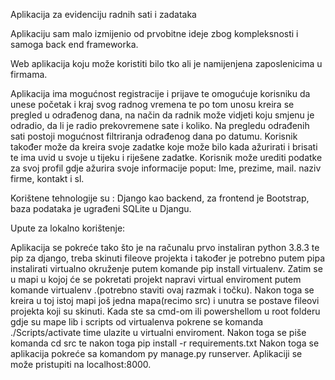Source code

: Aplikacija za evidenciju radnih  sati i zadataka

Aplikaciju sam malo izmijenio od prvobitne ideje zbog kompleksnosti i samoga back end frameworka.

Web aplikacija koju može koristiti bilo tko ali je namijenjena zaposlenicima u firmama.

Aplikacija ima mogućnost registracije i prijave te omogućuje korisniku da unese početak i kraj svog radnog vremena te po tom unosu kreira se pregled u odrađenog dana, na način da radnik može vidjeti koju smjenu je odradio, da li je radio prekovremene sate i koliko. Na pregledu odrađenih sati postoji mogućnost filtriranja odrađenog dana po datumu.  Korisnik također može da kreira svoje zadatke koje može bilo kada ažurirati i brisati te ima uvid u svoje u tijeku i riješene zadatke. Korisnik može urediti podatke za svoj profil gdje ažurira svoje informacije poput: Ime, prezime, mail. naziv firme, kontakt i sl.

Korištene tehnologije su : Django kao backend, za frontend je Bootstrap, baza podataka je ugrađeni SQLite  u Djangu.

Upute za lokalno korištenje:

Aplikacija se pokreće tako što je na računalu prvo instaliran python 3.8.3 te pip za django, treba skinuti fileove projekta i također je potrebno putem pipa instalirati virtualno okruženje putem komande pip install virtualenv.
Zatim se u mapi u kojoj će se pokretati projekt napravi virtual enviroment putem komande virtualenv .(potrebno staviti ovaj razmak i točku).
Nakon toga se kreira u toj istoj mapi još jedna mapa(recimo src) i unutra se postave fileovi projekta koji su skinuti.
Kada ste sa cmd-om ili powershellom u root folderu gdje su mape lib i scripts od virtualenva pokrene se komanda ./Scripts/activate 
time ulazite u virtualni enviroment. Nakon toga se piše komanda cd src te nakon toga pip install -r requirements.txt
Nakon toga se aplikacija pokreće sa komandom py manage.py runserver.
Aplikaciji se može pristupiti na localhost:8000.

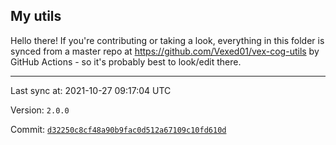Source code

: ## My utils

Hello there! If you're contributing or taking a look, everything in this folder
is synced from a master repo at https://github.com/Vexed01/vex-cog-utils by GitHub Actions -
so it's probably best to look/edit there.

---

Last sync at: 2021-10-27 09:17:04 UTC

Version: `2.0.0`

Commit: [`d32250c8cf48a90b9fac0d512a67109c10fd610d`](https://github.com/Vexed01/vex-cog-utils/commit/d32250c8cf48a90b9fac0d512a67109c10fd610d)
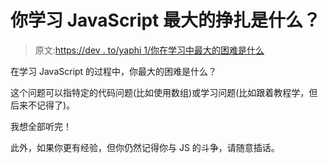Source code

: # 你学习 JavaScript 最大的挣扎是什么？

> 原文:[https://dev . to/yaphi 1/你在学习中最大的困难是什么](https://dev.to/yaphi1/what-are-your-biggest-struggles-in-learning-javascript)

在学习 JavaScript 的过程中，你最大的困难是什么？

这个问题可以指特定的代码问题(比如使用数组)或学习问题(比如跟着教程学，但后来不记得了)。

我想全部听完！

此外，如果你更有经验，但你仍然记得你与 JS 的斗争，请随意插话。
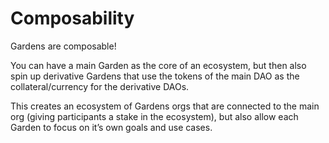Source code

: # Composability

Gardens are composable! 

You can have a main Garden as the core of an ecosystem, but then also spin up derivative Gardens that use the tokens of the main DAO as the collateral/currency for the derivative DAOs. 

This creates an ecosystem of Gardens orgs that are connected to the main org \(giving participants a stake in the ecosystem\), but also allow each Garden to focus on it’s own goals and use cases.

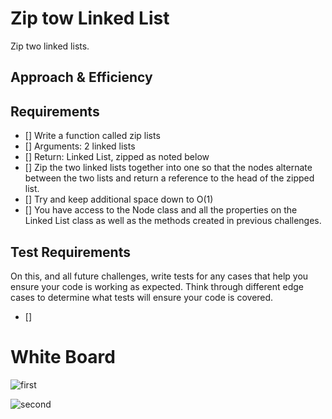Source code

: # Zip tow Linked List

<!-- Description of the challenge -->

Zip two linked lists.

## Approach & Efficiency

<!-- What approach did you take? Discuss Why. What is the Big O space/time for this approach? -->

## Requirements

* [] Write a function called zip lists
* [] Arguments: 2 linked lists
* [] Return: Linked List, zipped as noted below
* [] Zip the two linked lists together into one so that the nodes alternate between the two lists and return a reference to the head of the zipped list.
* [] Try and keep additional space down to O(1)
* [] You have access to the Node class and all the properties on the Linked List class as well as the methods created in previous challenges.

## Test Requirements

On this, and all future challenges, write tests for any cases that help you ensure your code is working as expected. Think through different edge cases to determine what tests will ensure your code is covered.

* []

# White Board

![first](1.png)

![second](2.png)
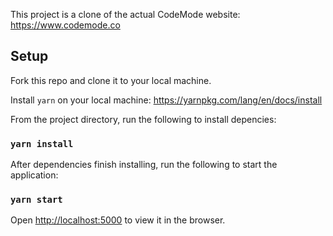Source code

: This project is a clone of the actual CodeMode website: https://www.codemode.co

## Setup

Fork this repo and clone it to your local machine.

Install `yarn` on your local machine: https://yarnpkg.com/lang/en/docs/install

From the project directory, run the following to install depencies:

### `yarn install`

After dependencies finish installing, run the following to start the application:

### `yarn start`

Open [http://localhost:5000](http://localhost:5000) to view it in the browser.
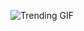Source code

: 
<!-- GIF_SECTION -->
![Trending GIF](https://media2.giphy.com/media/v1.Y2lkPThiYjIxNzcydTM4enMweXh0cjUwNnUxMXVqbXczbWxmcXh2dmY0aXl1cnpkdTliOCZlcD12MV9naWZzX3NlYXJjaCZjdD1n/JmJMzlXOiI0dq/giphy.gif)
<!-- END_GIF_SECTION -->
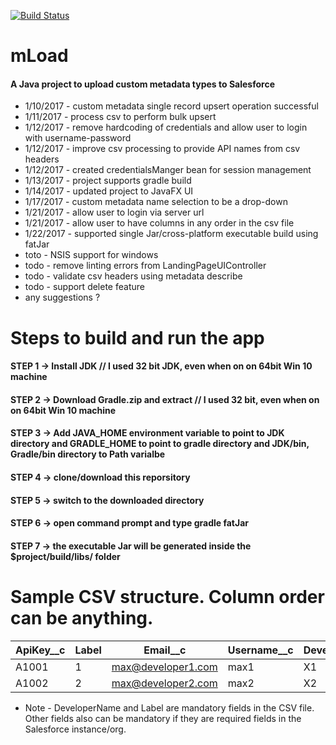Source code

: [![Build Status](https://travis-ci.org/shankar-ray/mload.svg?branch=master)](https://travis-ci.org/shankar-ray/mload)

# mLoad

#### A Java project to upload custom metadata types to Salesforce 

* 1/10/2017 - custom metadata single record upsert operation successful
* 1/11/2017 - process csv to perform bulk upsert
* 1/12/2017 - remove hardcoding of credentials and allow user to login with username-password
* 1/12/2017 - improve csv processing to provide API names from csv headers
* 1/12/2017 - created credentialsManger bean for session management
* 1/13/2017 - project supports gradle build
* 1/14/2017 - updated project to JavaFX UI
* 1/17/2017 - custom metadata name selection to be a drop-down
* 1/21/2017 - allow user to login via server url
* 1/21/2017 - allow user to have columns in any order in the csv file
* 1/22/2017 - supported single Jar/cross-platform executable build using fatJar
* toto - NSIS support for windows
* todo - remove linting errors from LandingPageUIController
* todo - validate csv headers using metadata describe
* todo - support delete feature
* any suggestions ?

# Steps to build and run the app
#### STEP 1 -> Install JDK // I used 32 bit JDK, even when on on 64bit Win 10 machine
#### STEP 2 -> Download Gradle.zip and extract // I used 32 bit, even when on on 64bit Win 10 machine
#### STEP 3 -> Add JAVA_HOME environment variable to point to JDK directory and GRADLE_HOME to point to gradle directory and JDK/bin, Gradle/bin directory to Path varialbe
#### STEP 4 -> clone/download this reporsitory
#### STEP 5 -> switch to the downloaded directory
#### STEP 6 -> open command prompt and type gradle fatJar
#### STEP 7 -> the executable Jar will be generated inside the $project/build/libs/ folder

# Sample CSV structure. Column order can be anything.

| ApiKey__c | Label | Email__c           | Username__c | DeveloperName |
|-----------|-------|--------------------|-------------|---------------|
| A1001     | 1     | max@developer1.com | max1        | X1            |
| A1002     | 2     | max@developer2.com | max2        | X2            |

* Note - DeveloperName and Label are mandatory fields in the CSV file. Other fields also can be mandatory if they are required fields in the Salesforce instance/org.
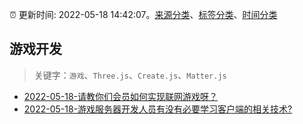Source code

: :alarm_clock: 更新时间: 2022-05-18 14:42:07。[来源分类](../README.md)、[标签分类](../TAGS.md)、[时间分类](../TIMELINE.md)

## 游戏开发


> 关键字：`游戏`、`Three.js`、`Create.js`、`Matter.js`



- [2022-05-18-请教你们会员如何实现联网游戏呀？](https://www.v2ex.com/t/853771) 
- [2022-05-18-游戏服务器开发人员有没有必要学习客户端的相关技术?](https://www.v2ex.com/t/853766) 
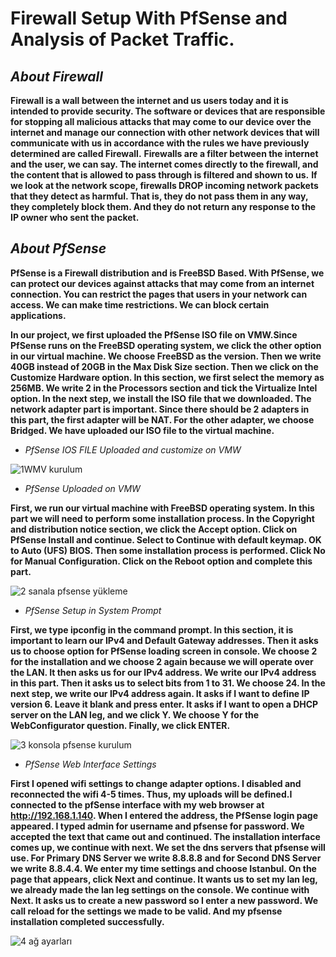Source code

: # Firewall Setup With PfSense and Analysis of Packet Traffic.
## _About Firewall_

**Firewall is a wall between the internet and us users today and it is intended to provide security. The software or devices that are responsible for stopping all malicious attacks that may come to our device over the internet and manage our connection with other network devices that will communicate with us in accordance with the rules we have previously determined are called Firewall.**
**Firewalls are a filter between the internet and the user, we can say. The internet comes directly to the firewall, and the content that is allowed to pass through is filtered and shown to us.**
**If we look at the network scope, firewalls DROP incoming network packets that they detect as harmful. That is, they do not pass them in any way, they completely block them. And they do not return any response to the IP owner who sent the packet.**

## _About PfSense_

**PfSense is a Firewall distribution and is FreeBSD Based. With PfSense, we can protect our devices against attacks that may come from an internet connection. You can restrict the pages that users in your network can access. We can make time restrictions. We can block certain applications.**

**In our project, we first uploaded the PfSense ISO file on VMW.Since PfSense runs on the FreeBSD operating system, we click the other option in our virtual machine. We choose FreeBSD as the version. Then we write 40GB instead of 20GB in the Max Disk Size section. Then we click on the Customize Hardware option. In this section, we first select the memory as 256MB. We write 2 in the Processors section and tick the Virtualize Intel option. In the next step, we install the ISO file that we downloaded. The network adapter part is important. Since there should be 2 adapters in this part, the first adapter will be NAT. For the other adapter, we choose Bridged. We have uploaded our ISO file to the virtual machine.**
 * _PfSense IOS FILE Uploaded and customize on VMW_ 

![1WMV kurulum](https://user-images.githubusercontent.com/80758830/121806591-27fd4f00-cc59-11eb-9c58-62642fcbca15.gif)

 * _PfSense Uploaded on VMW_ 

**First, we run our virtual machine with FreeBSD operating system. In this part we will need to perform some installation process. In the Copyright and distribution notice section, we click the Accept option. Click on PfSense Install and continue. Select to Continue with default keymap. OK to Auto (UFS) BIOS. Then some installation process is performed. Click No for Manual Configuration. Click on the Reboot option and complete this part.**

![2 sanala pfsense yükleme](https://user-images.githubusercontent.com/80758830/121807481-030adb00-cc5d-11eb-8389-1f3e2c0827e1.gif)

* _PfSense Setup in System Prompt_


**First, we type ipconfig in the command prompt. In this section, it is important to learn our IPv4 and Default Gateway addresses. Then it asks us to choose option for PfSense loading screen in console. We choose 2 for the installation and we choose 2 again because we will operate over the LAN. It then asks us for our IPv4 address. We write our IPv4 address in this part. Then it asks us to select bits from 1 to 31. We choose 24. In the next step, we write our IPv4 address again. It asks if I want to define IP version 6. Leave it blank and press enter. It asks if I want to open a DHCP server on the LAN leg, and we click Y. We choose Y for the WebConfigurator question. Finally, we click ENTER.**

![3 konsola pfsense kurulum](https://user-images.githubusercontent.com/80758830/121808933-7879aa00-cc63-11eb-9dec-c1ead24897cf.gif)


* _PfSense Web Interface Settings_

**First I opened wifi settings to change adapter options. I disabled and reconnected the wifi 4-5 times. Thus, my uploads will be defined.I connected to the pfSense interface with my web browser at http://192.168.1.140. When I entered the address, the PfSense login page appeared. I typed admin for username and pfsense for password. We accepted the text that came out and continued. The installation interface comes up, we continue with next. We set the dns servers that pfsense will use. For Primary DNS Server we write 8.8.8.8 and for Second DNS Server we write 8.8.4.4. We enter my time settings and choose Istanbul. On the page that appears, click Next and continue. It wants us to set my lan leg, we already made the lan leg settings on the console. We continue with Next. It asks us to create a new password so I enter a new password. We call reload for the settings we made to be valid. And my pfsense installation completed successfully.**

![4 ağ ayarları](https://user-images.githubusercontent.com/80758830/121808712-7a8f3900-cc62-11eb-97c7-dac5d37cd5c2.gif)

☆ ☆ ☆ ☆ ☆ ☆ ☆

(Required work) What are the lines above, starting at the one with "any suggestions ?" and ending at the one with "# Sample CSV"? Give them again exactly, and only them.

(Solved exercise)
* any suggestions ?

# Steps to build and run the app
#### STEP 1 -> Install JDK // I used 32 bit JDK, even when on on 64bit Win 10 machine
#### STEP 2 -> Download Gradle.zip and extract // I used 32 bit, even when on on 64bit Win 10 machine
#### STEP 3 -> Add JAVA_HOME environment variable to point to JDK directory and GRADLE_HOME to point to gradle directory and JDK/bin, Gradle/bin directory to Path varialbe
#### STEP 4 -> clone/download this reporsitory
#### STEP 5 -> switch to the downloaded directory
#### STEP 6 -> open command prompt and type gradle fatJar
#### STEP 7 -> the executable Jar will be generated inside the $project/build/libs/ folder

# Sample CSV structure. Column order can be anything.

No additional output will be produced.